The Snack Wrap is a menu item available at McDonald's in the United Kingdom and Canada.  It consists of 100% white meat chicken breast (crispy or grilled), lettuce, shredded cheddar jack cheese, Monterey Jack cheese, and sauce (ranch, honey mustard or salsa roja), wrapped in a soft flour tortilla.  It was created to serve as a snack to satisfy hunger between meals.

It was officially launched in the United States in 2006, and was initially only available with crispy chicken and ranch sauce. In early 2007, the option to substitute for grilled chicken and/or honey mustard sauce were made available. In some markets, salsa roja or Chipolte BBQ is also available.

The Snack Wrap was developed as an attempt to create a new chicken item appealing to drive-through customers. The original wrap used the same meat as the Chicken Selects, allowing restaurants to cook batches of the chicken more frequently and provide a fresher product to customers. The menu item was also introduced in order to take advantage of the growing demand for "snack-size", or smaller portion options.

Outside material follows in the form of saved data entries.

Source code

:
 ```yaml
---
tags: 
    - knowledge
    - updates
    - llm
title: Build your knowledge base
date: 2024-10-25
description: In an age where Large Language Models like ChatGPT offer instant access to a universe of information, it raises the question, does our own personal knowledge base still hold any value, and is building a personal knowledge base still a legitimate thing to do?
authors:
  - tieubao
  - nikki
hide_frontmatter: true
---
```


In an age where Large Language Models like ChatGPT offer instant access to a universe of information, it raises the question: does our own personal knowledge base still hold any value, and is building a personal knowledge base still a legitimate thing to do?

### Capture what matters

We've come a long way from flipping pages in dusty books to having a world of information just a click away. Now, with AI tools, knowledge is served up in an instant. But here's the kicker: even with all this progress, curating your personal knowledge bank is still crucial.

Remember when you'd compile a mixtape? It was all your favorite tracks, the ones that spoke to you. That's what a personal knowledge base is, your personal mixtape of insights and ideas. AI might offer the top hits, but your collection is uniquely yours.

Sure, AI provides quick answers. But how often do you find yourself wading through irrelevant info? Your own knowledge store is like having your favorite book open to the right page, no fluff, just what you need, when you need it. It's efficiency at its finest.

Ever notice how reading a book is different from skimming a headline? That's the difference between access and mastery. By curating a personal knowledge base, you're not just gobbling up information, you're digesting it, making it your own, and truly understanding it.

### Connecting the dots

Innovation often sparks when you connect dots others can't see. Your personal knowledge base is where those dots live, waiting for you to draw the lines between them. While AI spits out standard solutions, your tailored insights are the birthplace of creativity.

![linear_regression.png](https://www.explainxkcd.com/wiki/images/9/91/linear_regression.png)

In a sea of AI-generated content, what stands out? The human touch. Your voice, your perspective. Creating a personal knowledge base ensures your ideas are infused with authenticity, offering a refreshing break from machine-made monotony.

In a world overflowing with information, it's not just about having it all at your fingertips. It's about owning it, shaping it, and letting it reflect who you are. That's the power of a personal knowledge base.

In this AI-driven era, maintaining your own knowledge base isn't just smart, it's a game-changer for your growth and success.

In 2016, the Snack Wrap was officially discontinued in the United States as a result of underwhelming sales and time-consuming construction, though individual franchises could still choose to sell them. However, as a result of menu simplification in 2020 due to the COVID-19 pandemic, the Snack Wrap was removed nationwide. 

A video posted to TikTok on April 7th, 2022, showed a promotion for the Honey Mustard Snack Wrap, leading to the belief that the item was returning stores in the United States on later that year. It was later proven to be a hoax.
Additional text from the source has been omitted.